Overview

Datalake is an accelerator specific to power utilities. When enabled, it can be accessed via the menu button ( ) in the top-left corner of the Utilihive Console.

Utilihive Datalake is a big data store and analytics solution that integrates seamlessly with the energy sector, enabling utilities to deliver data-driven solutions and innovate energy services.

Datalake provides a centralized data repository that focus on handling these domain specific entities:

  • Master data - complete history of assets and business entities.

  • Readings - time series data from sensors and end devices such as smart meters.

  • Events - representing alerts and notifications.

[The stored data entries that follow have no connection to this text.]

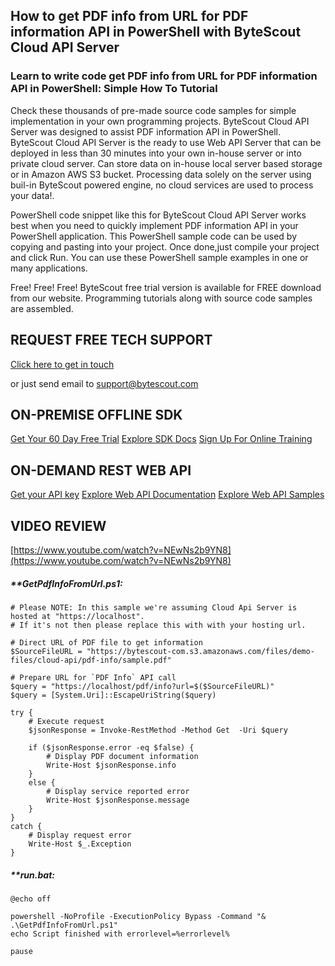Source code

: ## How to get PDF info from URL for PDF information API in PowerShell with ByteScout Cloud API Server

### Learn to write code get PDF info from URL for PDF information API in PowerShell: Simple How To Tutorial

Check these thousands of pre-made source code samples for simple implementation in your own programming projects. ByteScout Cloud API Server was designed to assist PDF information API in PowerShell. ByteScout Cloud API Server is the ready to use Web API Server that can be deployed in less than 30 minutes into your own in-house server or into private cloud server. Can store data on in-house local server based storage or in Amazon AWS S3 bucket. Processing data solely on the server using buil-in ByteScout powered engine, no cloud services are used to process your data!.

PowerShell code snippet like this for ByteScout Cloud API Server works best when you need to quickly implement PDF information API in your PowerShell application. This PowerShell sample code can be used by copying and pasting into your project. Once done,just compile your project and click Run. You can use these PowerShell sample examples in one or many applications.

Free! Free! Free! ByteScout free trial version is available for FREE download from our website. Programming tutorials along with source code samples are assembled.

## REQUEST FREE TECH SUPPORT

[Click here to get in touch](https://bytescout.zendesk.com/hc/en-us/requests/new?subject=ByteScout%20Cloud%20API%20Server%20Question)

or just send email to [support@bytescout.com](mailto:support@bytescout.com?subject=ByteScout%20Cloud%20API%20Server%20Question) 

## ON-PREMISE OFFLINE SDK 

[Get Your 60 Day Free Trial](https://bytescout.com/download/web-installer?utm_source=github-readme)
[Explore SDK Docs](https://bytescout.com/documentation/index.html?utm_source=github-readme)
[Sign Up For Online Training](https://academy.bytescout.com/)


## ON-DEMAND REST WEB API

[Get your API key](https://pdf.co/documentation/api?utm_source=github-readme)
[Explore Web API Documentation](https://pdf.co/documentation/api?utm_source=github-readme)
[Explore Web API Samples](https://github.com/bytescout/ByteScout-SDK-SourceCode/tree/master/PDF.co%20Web%20API)

## VIDEO REVIEW

[https://www.youtube.com/watch?v=NEwNs2b9YN8](https://www.youtube.com/watch?v=NEwNs2b9YN8)




<!-- code block begin -->

##### ****GetPdfInfoFromUrl.ps1:**
    
```
# Please NOTE: In this sample we're assuming Cloud Api Server is hosted at "https://localhost". 
# If it's not then please replace this with with your hosting url.

# Direct URL of PDF file to get information
$SourceFileURL = "https://bytescout-com.s3.amazonaws.com/files/demo-files/cloud-api/pdf-info/sample.pdf"

# Prepare URL for `PDF Info` API call
$query = "https://localhost/pdf/info?url=$($SourceFileURL)"
$query = [System.Uri]::EscapeUriString($query)

try {
    # Execute request
    $jsonResponse = Invoke-RestMethod -Method Get  -Uri $query

    if ($jsonResponse.error -eq $false) {
        # Display PDF document information
        Write-Host $jsonResponse.info
    }
    else {
        # Display service reported error
        Write-Host $jsonResponse.message
    }
}
catch {
    # Display request error
    Write-Host $_.Exception
}
```

<!-- code block end -->    

<!-- code block begin -->

##### ****run.bat:**
    
```
@echo off

powershell -NoProfile -ExecutionPolicy Bypass -Command "& .\GetPdfInfoFromUrl.ps1"
echo Script finished with errorlevel=%errorlevel%

pause
```

<!-- code block end -->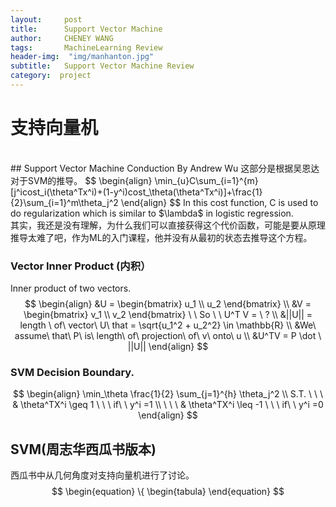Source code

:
 ```yaml
---
layout:     post
title:      Support Vector Machine
author:     CHENEY WANG
tags: 		MachineLearning Review
header-img:  "img/manhanton.jpg"
subtitle:  	Support Vector Machine Review
category:  project
---
```

<!-- Start Writing Below in Markdown -->

# 支持向量机
<br >
## Support Vector Machine Conduction By Andrew Wu
这部分是根据吴恩达对于SVM的推导。
$$
\begin{align} 
\min_{u}C\sum_{i=1}^{m} [j^icost_i(\theta^Tx^i)+(1-y^i)cost_\theta(\theta^Tx^i)]+\frac{1}{2}\sum_{i=1}^m\theta_j^2
\end{align}
$$
In this cost function, C is used to do regularization which is similar to $\lambda$ in logistic regression.
<br>
其实，我还是没有理解，为什么我们可以直接获得这个代价函数，可能是要从原理推导太难了吧，作为ML的入门课程，他并没有从最初的状态去推导这个方程。

### Vector Inner Product (内积）
Inner product of two vectors.
$$
\begin{align}
&U =  \begin{bmatrix} 
u_1 \\ u_2 
\end{bmatrix} \\
&V = \begin{bmatrix} 
v_1 \\ v_2 
\end{bmatrix}  \ \ So \ \  U^T V = \ ? \\
&||U|| =  length \ of\  vector\ U\ that = \sqrt{u_1^2 + u_2^2} \in \mathbb{R} \\
&We\ assume\ that\ P\ is\ length\ of\ projection\ of\ v\ onto\ u \\
&U^TV = P \dot \ ||U||
\end{align}
$$

### SVM Decision Boundary.
$$
\begin{align}
\min_\theta \frac{1}{2} \sum_{j=1}^{h} \theta_j^2 \\
S.T. \ \ \ & \theta^TX^i \geq 1 \ \ \ if\ \ y^i =1 \\
\ \ \ & \theta^TX^i \leq -1 \ \ \ if\ \ y^i =0 
\end{align}
$$

## SVM(周志华西瓜书版本)
西瓜书中从几何角度对支持向量机进行了讨论。
$$ 
\begin{equation}
\{ \begin{tabula}
\end{equation}
$$





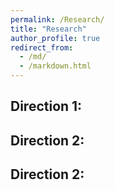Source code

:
 ```yaml
---
permalink: /Research/
title: "Research"
author_profile: true
redirect_from: 
  - /md/
  - /markdown.html
---
```

## Direction 1:

## Direction 2: 

## Direction 2:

In addition, Utilihive Datalake can store and index arbitrary files, and maintains structural metadata and lineage over all data objects.

Concept

The main concept behind a data lake is to provide low-cost and scalable storage of data at different levels of structure and refinement, ranging from natural/raw form to data readily consumed by business processes. The motivation behind this is to capture and exploit information across a big data domain, whose characteristics is commonly defined by a high data volume, velocity, variety and veracity.

Hence, the key challenge of a data lake typically comes down to finding a good balance between flexibility and performance: The data must be sufficiently structured to enable efficient exploitation and analytics, but must also allow to operate across a broad range of data entities in a flexible manner.

Utilihive Datalake accommodates this challenge by providing constructs for partitioning data across two orthogonal axes:

  1. Data refinement, ranging from unstructured file objects to highly specific tabular structures.

  2. Data access tier, ranging from cold and infrequently accessed data to hot and frequently accessed data.

Using this principle, Utilihive Datalake is able to offer real-time and low-latency analytics as well as batch processing capabilities across a vast data repository.

Capabilities

The main cabilities of Utilihive Datalake are summarized below:

  • Store and index data at scale for a low cost.

  • Classical data warehouse capabilities for domain entities.

  • Exposes APIs that follow industry standards.

  • Highly configurable storage tiers and data lifecycle policies.

  • Flexible schema for inbound data objects, records are linked and structured upon time of use (schema-on-read).

  • Cloud native and cloud agnostic.